Capacitors in parallel
Capacitances in parallel add like resistances in series. That is, the total capacitance is
the sum of the individual component values. Again, you need to be sure that you use the
same size units all the way through.
If two or more capacitors are connected in parallel, and one of the components is
much, much larger than any of the others, the total capacitance can be taken as simply
the value of the biggest one.
Problem 11-4
Three capacitors are in parallel, having values of C1 = 0.100 μF, C2,= 0.0100 μF, and
C3 0.00100 μF, as shown in Fig. 11-4. What is the total capacitance?
Just add them up: C = 0.100 + 0.0100 = 0.00100 = 0. 111000. Because the values
are given to three significant figures, the final answer should be stated as C = 0.111 μF.
Problem 11-5
Two capacitors are in parallel, one with a value of 100 μF and one with a value of 100 pF.
What is the effective total capacitance?
In this case, without even doing any calculations, you can say that the total is 100 μF for practical purposes. The 100-pF unit is only a millionth of the capacitance of the
100-μF component; therefore, the smaller capacitor contributes essentially nothing to
the composite total.
Dielectric materials
Just as certain solids can be placed within a coil to increase the inductance, materials
exist that can be sandwiched in between the plates of a capacitor to increase the
capacitance. The substance between the plates is called the dielectric of the capacitor.

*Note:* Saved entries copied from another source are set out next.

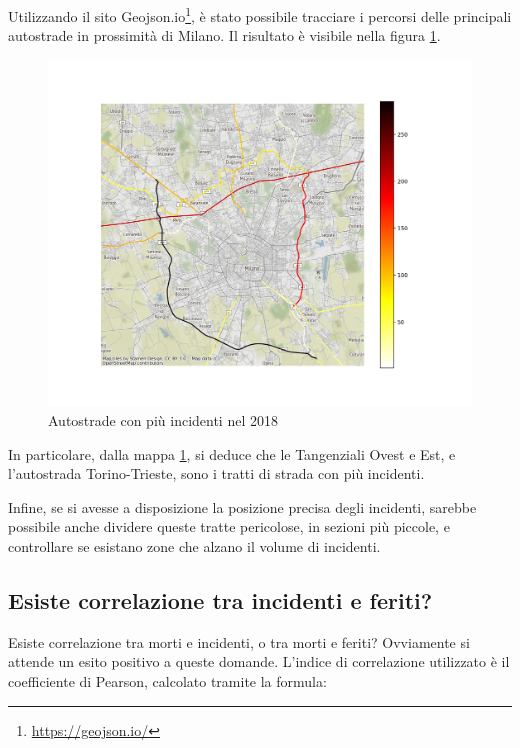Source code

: \documentclass[a4paper]{report}
\begin{document}
Utilizzando il sito Geojson.io\footnote{\url{https://geojson.io/}}, 
è stato possibile tracciare i percorsi delle principali autostrade in prossimità di 
Milano. Il risultato è visibile nella figura \ref{fig:line-incidenti-milano}.

\begin{figure}
    \includegraphics[width=\linewidth]{../src/incidenti/incidenti_aci/autostrade/incidenti_line_chart.png}
    \caption{Autostrade con più incidenti nel 2018}
    \label{fig:line-incidenti-milano}
\end{figure}

In particolare, dalla mappa \ref{fig:line-incidenti-milano}, si deduce che le 
Tangenziali Ovest e Est, e l'autostrada Torino-Trieste, sono i tratti di 
strada con più incidenti.

Infine, se si avesse a disposizione la posizione precisa degli incidenti, 
sarebbe possibile anche dividere queste tratte pericolose, in sezioni più piccole, 
e controllare se esistano zone che alzano il volume di incidenti.

\subsection{Esiste correlazione tra incidenti e feriti?}

Esiste correlazione tra morti e incidenti, o tra morti e feriti?
Ovviamente si attende un esito positivo a queste domande.
L'indice di correlazione utilizzato è il coefficiente di Pearson, calcolato tramite la 
formula: 
\end{document}
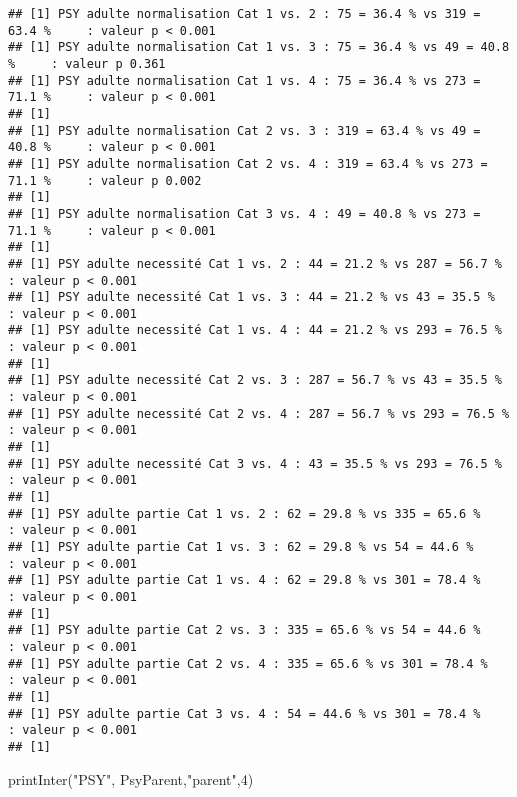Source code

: \documentclass[
]{article}
\newenvironment{Shaded}{\begin{snugshade}}{\end{snugshade}}
\newcommand{\DecValTok}[1]{\textcolor[rgb]{0.00,0.00,0.81}{#1}}
\newcommand{\FunctionTok}[1]{\textcolor[rgb]{0.00,0.00,0.00}{#1}}
\newcommand{\NormalTok}[1]{#1}
\newcommand{\StringTok}[1]{\textcolor[rgb]{0.31,0.60,0.02}{#1}}
\begin{document}
\begin{verbatim}
## [1] PSY adulte normalisation Cat 1 vs. 2 : 75 = 36.4 % vs 319 = 63.4 %     : valeur p < 0.001
## [1] PSY adulte normalisation Cat 1 vs. 3 : 75 = 36.4 % vs 49 = 40.8 %     : valeur p 0.361
## [1] PSY adulte normalisation Cat 1 vs. 4 : 75 = 36.4 % vs 273 = 71.1 %     : valeur p < 0.001
## [1] 
## [1] PSY adulte normalisation Cat 2 vs. 3 : 319 = 63.4 % vs 49 = 40.8 %     : valeur p < 0.001
## [1] PSY adulte normalisation Cat 2 vs. 4 : 319 = 63.4 % vs 273 = 71.1 %     : valeur p 0.002
## [1] 
## [1] PSY adulte normalisation Cat 3 vs. 4 : 49 = 40.8 % vs 273 = 71.1 %     : valeur p < 0.001
## [1] 
## [1] PSY adulte necessité Cat 1 vs. 2 : 44 = 21.2 % vs 287 = 56.7 %     : valeur p < 0.001
## [1] PSY adulte necessité Cat 1 vs. 3 : 44 = 21.2 % vs 43 = 35.5 %     : valeur p < 0.001
## [1] PSY adulte necessité Cat 1 vs. 4 : 44 = 21.2 % vs 293 = 76.5 %     : valeur p < 0.001
## [1] 
## [1] PSY adulte necessité Cat 2 vs. 3 : 287 = 56.7 % vs 43 = 35.5 %     : valeur p < 0.001
## [1] PSY adulte necessité Cat 2 vs. 4 : 287 = 56.7 % vs 293 = 76.5 %     : valeur p < 0.001
## [1] 
## [1] PSY adulte necessité Cat 3 vs. 4 : 43 = 35.5 % vs 293 = 76.5 %     : valeur p < 0.001
## [1] 
## [1] PSY adulte partie Cat 1 vs. 2 : 62 = 29.8 % vs 335 = 65.6 %     : valeur p < 0.001
## [1] PSY adulte partie Cat 1 vs. 3 : 62 = 29.8 % vs 54 = 44.6 %     : valeur p < 0.001
## [1] PSY adulte partie Cat 1 vs. 4 : 62 = 29.8 % vs 301 = 78.4 %     : valeur p < 0.001
## [1] 
## [1] PSY adulte partie Cat 2 vs. 3 : 335 = 65.6 % vs 54 = 44.6 %     : valeur p < 0.001
## [1] PSY adulte partie Cat 2 vs. 4 : 335 = 65.6 % vs 301 = 78.4 %     : valeur p < 0.001
## [1] 
## [1] PSY adulte partie Cat 3 vs. 4 : 54 = 44.6 % vs 301 = 78.4 %     : valeur p < 0.001
## [1]
\end{verbatim}

\begin{Shaded}
\begin{Highlighting}[]
\FunctionTok{printInter}\NormalTok{(}\StringTok{"PSY"}\NormalTok{, PsyParent,}\StringTok{"parent"}\NormalTok{,}\DecValTok{4}\NormalTok{)}
\end{Highlighting}
\end{Shaded}
\end{document}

Air works quite well as a dielectric. It has almost no loss. But it is difficult to get very
much capacitance using air as the dielectric. Some solid material is usually employed as
the dielectric for most fixed capacitors, that is, for types manufactured to have a constant,
unchangeable value of capacitance.
Dielectric materials conduct electric fields well, but they are not good conductors
of electric currents. In fact, the materials are known as good insulators.
Solid dielectrics increase the capacitance for a given surface area and spacing of
the plates. Solid dielectrics also allow the plates to be rolled up, squashed, and placed very close together (Fig. 11-5). Both of these act to increase the capacitance per unit
volume, allowing reasonable capacitances to exist in a small volume.